Exercise data.

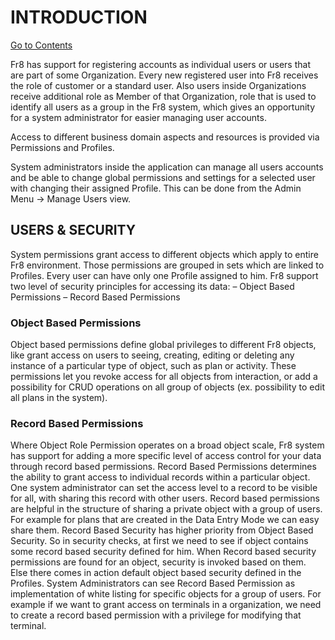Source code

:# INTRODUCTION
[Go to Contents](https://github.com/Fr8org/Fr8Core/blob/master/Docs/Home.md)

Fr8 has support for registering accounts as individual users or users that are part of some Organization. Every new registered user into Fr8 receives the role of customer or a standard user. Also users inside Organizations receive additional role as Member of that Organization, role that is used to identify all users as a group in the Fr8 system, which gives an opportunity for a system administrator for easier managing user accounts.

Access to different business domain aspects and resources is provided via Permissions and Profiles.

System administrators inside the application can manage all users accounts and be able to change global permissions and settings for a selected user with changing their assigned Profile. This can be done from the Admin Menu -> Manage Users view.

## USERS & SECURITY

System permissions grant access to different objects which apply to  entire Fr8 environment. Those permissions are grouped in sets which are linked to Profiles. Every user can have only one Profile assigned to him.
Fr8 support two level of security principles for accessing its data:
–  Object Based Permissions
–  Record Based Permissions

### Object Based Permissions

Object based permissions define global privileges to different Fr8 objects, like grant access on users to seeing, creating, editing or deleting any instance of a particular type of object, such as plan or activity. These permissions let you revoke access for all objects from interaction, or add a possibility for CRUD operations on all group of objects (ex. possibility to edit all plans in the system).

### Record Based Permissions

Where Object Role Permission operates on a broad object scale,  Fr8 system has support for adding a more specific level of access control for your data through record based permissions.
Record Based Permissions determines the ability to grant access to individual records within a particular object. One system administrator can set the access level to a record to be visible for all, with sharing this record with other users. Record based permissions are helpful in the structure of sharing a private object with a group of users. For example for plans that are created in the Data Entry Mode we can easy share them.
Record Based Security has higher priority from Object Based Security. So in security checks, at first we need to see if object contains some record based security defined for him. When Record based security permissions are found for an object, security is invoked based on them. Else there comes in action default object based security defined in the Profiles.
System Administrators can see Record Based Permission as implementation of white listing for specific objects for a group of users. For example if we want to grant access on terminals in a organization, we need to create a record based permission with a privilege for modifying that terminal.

...

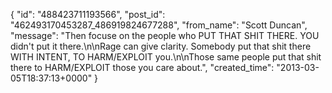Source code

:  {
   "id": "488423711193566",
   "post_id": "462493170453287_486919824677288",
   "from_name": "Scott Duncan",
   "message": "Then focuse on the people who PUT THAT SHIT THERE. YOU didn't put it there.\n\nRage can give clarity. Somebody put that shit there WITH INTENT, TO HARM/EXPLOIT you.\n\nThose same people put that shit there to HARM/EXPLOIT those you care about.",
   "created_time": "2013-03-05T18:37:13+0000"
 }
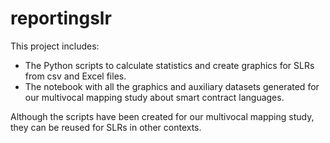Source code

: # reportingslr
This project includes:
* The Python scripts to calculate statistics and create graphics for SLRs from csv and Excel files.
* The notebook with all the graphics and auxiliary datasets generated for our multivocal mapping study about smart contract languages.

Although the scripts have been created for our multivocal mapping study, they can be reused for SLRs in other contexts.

Task. Find the line with "focuse on the" and the line with "and Excel files." in the records above. Copy both and all lines between them exactly, without pictures.

Exercise output.
   "message": "Then focuse on the people who PUT THAT SHIT THERE. YOU didn't put it there.\n\nRage can give clarity. Somebody put that shit there WITH INTENT, TO HARM/EXPLOIT you.\n\nThose same people put that shit there to HARM/EXPLOIT those you care about.",
   "created_time": "2013-03-05T18:37:13+0000"
 }
Source code

: # reportingslr
This project includes:
* The Python scripts to calculate statistics and create graphics for SLRs from csv and Excel files.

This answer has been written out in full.